**WHAT TO DO**
The response must contain each line of the material that holds "required".

**RECORDS SHOWN**
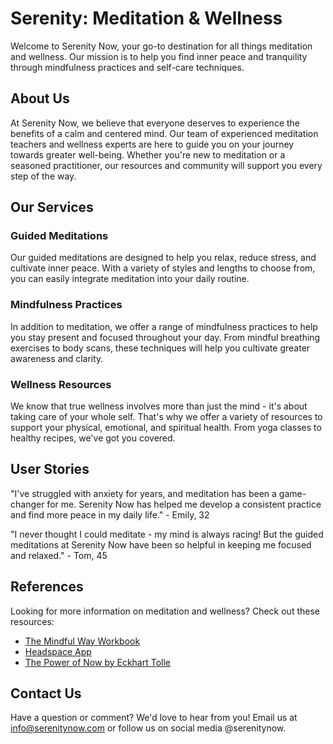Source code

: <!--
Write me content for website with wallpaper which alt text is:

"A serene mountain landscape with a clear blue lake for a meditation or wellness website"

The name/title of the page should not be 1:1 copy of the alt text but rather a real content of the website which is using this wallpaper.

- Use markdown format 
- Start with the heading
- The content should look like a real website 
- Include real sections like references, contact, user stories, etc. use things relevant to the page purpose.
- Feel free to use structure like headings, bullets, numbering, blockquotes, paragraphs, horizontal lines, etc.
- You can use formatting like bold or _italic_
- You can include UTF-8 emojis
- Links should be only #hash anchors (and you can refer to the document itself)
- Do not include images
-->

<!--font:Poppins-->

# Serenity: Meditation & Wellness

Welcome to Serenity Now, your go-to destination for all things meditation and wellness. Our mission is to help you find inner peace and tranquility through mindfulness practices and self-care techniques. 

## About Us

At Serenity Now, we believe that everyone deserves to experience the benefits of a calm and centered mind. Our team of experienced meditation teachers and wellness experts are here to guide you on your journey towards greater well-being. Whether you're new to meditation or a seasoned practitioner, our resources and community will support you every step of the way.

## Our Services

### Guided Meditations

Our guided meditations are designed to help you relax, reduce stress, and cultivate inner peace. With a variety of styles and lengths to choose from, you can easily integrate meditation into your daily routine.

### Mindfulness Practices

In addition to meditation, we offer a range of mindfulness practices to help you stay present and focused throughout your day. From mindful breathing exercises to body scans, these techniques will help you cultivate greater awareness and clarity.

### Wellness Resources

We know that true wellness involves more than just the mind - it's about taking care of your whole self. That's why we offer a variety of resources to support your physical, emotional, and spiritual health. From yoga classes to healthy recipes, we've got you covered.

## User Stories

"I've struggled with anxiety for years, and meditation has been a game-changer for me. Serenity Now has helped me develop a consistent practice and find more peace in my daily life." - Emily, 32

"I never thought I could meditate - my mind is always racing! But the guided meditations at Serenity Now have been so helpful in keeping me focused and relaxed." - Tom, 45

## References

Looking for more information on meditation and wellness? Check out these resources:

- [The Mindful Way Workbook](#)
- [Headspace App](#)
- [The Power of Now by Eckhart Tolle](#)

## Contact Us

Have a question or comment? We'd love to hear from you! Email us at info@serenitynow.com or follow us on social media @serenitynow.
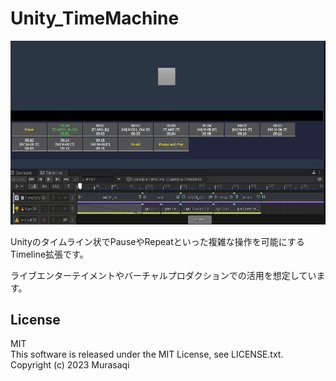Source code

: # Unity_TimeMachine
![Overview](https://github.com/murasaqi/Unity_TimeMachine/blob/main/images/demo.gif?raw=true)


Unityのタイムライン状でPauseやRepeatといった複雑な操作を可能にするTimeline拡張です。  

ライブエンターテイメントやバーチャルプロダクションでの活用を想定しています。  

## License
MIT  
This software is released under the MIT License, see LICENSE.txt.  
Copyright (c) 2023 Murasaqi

---

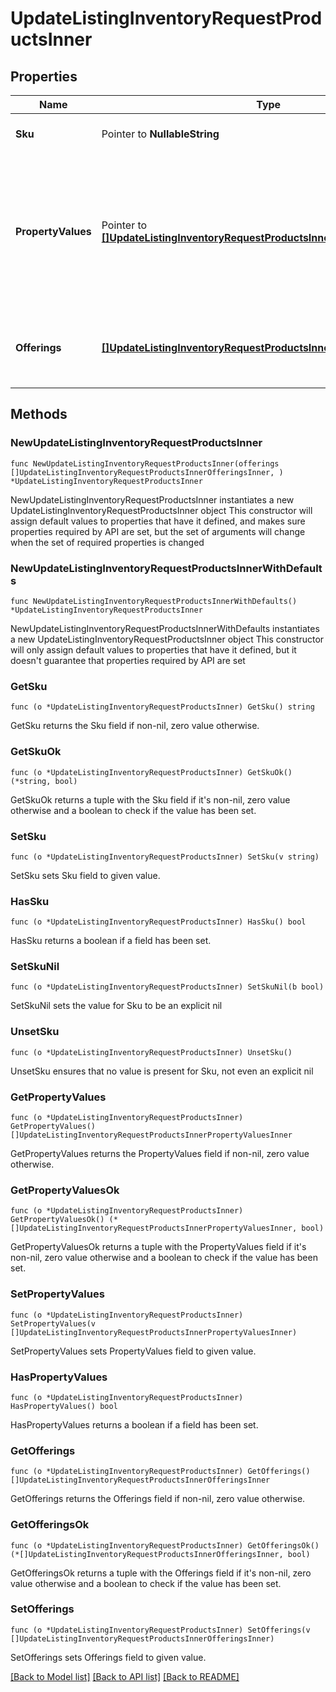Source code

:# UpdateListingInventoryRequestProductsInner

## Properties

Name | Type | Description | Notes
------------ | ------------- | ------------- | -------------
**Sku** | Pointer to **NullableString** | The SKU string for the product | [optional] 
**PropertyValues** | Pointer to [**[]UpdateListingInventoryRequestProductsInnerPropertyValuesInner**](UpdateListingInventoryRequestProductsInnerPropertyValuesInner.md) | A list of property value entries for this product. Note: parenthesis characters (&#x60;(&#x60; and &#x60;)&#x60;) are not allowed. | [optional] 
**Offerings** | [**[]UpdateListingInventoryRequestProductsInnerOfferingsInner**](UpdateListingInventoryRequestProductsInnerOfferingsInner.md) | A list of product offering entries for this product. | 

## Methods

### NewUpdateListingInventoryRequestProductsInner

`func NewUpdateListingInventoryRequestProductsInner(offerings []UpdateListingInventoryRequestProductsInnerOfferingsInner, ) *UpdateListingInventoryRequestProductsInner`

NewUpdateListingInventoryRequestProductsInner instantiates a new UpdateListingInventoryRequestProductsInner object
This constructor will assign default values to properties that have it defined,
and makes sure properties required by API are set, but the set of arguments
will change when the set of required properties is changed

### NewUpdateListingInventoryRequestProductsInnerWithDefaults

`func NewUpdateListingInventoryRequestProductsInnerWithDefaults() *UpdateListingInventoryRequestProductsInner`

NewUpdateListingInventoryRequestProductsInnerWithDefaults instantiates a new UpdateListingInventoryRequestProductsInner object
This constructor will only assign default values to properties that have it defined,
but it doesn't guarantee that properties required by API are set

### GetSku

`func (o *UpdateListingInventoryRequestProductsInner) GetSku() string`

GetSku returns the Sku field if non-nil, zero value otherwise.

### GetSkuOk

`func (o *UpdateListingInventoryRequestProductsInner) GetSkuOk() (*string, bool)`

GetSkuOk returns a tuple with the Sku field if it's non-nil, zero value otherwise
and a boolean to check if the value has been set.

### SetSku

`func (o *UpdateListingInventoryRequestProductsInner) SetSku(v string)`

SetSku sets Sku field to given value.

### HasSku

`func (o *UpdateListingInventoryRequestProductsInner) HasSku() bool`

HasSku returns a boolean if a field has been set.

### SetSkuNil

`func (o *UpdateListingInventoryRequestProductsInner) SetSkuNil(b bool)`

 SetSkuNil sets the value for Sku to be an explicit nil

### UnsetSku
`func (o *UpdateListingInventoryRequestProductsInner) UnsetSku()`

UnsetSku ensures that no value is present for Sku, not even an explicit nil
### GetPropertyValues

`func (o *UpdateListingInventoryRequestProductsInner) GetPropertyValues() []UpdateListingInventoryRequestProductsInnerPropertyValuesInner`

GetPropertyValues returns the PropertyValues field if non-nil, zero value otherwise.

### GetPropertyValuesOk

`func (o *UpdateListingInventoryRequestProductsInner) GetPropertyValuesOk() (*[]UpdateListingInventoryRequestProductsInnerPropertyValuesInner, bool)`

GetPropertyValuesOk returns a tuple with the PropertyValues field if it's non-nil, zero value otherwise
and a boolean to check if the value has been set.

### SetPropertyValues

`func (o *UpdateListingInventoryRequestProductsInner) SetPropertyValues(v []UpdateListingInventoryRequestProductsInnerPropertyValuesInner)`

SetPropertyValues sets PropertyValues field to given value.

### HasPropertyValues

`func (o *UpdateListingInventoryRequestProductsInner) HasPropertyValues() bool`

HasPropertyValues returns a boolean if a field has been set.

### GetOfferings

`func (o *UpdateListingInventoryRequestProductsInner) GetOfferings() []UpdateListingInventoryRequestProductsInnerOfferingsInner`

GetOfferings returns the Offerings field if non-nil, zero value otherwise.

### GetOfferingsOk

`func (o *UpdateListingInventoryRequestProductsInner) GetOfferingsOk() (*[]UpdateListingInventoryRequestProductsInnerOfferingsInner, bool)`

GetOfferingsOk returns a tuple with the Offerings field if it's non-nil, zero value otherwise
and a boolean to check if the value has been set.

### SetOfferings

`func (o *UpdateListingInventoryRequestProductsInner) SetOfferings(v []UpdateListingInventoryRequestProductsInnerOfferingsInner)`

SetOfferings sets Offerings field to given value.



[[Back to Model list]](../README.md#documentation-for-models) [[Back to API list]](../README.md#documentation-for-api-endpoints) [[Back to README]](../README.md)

**RESULT FOR THIS TASK**
and makes sure properties required by API are set, but the set of arguments
will change when the set of required properties is changed
but it doesn't guarantee that properties required by API are set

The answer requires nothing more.